Information security now!
This week, we’ll talk about the Direct Send feature in the Microsoft 365 environment, which criminals exploit to send spoofed phishing messages and learn about the Cyber weather in June. We’ll also talk about the Huijausinfo project by the Consumers’ Union of Finland in which the NCSC-FI has also participated.
Misused feature: Direct Send exposes Microsoft 365 environments to phishing
Earlier this week, the National Cyber Security Centre published a vulnerability bulletin about the Direct Send feature in Microsoft 365 environments, which criminals are exploiting to send spoofed phishing messages. The feature allows emails to be sent without authentication, making it an attractive channel for spoofing messages that appear to come from within the organization. Attackers only need the recipient’s email address and the organization’s so-called smart host address.
In a campaign that began in May 2025, more than 70 organizations have already been targeted, mainly in the United States. Emails are sent, for example, using PowerShell in a way that makes them appear to come from trusted internal users, even though they are actually from external sources. The messages are routed through Microsoft’s infrastructure, which is why many security mechanisms, such as DMARC and SPF, fail to detect the spoofing.
Organizations are advised to implement protective measures such as the 'Reject Direct Send' functionality in Exchange Online, a stricter DMARC policy, and quarantining of unauthenticated messages. Direct Send traffic should be monitored using email header information, behavioural signals, and suspicious sending paths.
June Cyber Weather report published
Cyber weather in June was mainly peaceful. The peak holiday season has also been reflected in the cyber security situation.

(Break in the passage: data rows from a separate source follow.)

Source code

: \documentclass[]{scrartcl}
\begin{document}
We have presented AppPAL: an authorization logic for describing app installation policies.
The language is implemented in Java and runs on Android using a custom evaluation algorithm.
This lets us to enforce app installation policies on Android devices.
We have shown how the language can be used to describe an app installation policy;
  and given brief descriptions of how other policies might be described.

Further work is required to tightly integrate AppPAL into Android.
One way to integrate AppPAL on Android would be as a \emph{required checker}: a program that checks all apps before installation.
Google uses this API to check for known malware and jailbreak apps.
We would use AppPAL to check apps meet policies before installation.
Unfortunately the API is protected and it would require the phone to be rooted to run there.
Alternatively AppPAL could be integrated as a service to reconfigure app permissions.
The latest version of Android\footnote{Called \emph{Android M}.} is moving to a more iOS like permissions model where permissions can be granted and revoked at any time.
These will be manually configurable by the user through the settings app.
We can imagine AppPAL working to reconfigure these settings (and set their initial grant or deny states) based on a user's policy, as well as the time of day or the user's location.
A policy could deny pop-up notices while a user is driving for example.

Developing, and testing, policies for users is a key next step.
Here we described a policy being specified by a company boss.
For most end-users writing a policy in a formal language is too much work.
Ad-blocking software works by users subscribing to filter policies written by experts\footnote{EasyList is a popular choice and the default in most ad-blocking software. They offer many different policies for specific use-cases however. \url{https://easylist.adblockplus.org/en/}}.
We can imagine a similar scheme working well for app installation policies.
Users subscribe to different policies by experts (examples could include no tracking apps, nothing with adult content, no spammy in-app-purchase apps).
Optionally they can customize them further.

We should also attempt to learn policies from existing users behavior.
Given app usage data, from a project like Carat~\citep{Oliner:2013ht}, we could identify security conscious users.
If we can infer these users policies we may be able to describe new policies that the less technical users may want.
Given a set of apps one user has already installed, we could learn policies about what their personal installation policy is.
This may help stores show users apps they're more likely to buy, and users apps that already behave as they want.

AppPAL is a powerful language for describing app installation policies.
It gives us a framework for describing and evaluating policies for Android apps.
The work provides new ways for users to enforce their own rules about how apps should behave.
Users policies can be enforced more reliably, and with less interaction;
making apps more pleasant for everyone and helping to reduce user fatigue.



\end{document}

Although the early summer may have felt rainy or chilly to many, the period has been mostly calm and mild in terms of cyber weather. June Cyber Weather was no exception to this trend, although a few unfortunate incidents were once again observed.

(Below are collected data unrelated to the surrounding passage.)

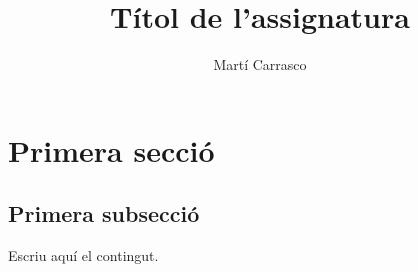 \documentclass[a4paper]{article}
\title{Títol de l'assignatura}
\author{Martí Carrasco}
\date{}
\begin{document}
\maketitle

\section{Primera secció}
\subsection{Primera subsecció}

\begin{definicio}
Escriu aquí el contingut.
\end{definicio}
\end{document}
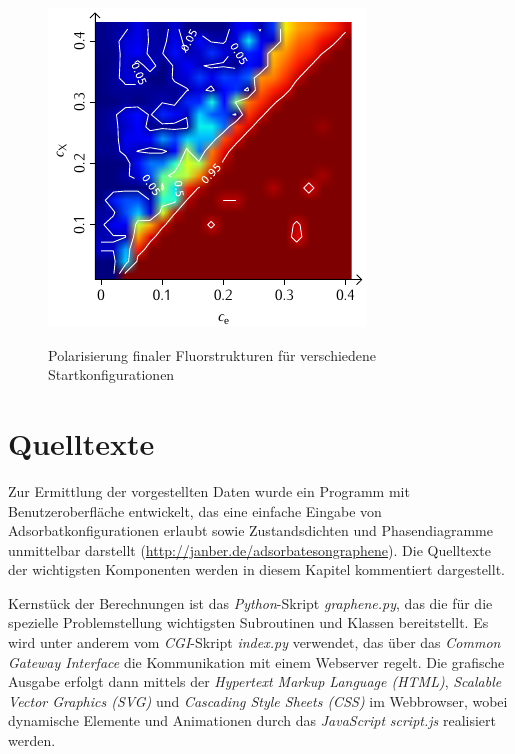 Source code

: \documentclass[a4paper, 10pt, twoside, openany]{book} %
\begin{document}
\begin{figure}
\begin{minipage}[t]{0.48\textwidth}
        \label{F_individual_P}
    \end{minipage}
    \hfill
    \begin{minipage}[t]{0.48\textwidth}
        \includegraphics[width=\textwidth]{Abbildungen/Phasendiagramme/Konturen/F_penalty_individual_P.pdf}
        \label{F_penalty_individual_P}
    \end{minipage}
    \caption[Polarisierung finaler Fluorstrukturen]{Polarisierung finaler Fluorstrukturen für verschiedene Startkonfigurationen}
    \label{F_P}
\end{figure}

\chapter{Quelltexte}

Zur Ermittlung der vorgestellten Daten wurde ein Programm mit Benutzeroberfläche entwickelt, das eine einfache Eingabe von Adsorbatkonfigurationen erlaubt sowie Zustandsdichten und Phasendiagramme unmittelbar darstellt (\url{http://janber.de/adsorbatesongraphene}). Die Quelltexte der wichtigsten Komponenten werden in diesem Kapitel kommentiert dargestellt.

Kernstück der Berechnungen ist das \emph{Python}-Skript \emph{graphene.py}, das die für die spezielle Problemstellung wichtigsten Subroutinen und Klassen bereitstellt. Es wird unter anderem vom \emph{CGI}-Skript \emph{index.py} verwendet, das über das \emph{Common Gateway Interface} die Kommunikation mit einem Webserver regelt. Die grafische Ausgabe erfolgt dann mittels der \emph{Hypertext Markup Language (HTML)}, \emph{Scalable Vector Graphics (SVG)} und \emph{Cascading Style Sheets (CSS)} im Webbrowser, wobei dynamische Elemente und Animationen durch das \emph{JavaScript} \emph{script.js} realisiert werden.
\end{document}
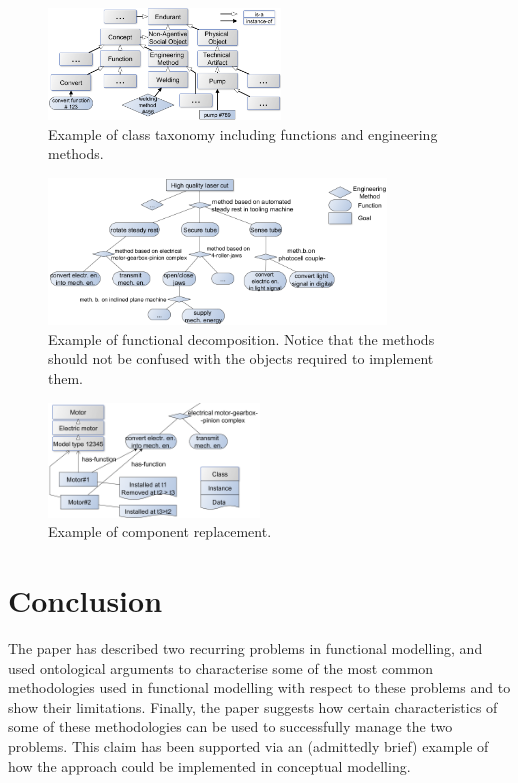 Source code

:\documentclass[
]{ceurart}
\begin{document}
\begin{figure}
  \centering
  \includegraphics[width=0.55\textwidth]{class-taxonomy-small.png}
  \caption{\label{fig:class-taxonomy} Example of class taxonomy including functions and engineering methods.
  }
\end{figure}
\begin{figure}
  \centering
  \includegraphics[width=0.80\textwidth]{functional-decomposition-small-2.png}
  \caption{\label{fig:functional-decomposition} Example of functional decomposition. Notice that the methods should not be confused with the objects required to implement them.}
\end{figure}
\begin{figure}
  \centering
  \includegraphics[width=0.50\textwidth]{functional-decomposition-with-replacement-small.png}
  \caption{\label{fig:replacement} Example of component replacement.}
\end{figure}

\section{Conclusion}
The paper has described two recurring problems in functional modelling, and used ontological arguments to characterise some of the most common methodologies used in functional modelling with respect to these problems and to show their limitations. 
Finally, the paper suggests how certain characteristics of some of these methodologies can be used to successfully manage the two problems. %
This claim has been supported via an (admittedly brief) example of how the approach could be implemented in conceptual modelling.
\end{document}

Perhaps the most notable exception in June was the BadBox 2.0 malware that infected Android devices. Observations related to the malware increased rapidly after the beginning of June, rising to the top of reported incidents.
Phishing and scams have also clearly increased during the summer season. The incidents also include phenomena typical of the holiday season, such as CEO fraud.
Cyber weather in June also covers observations related to malware and scams made during the past quarter. In addition, we also cover sector-specific observations.
Have you already taken a look at Huijausinfo?
Criminals are continuously looking for ways to create more skilful scams. However, it is possible to stay safe online – as long as you learn to recognize the warning signs of scams. The Consumers’ Union of Finland site Huijausinfo offers reliable tips for safer internet use and advises what to do if a scam has already occurred.
The ‘Tunnista nettihuijaus’ guide can be used for self-study or to help advise others. With the new quiz, you can test whether you can recognize an online scam. On the Huijausinfo website, you can also find information about public lectures and webinars held across the country.
The National Cyber Security Centre at Traficom is participating in the Finnish Consumer Association's Huijausinfo project, which promotes the safety of everyday digital life by sharing tips on recognizing online scams and information about the activities of cybercriminals.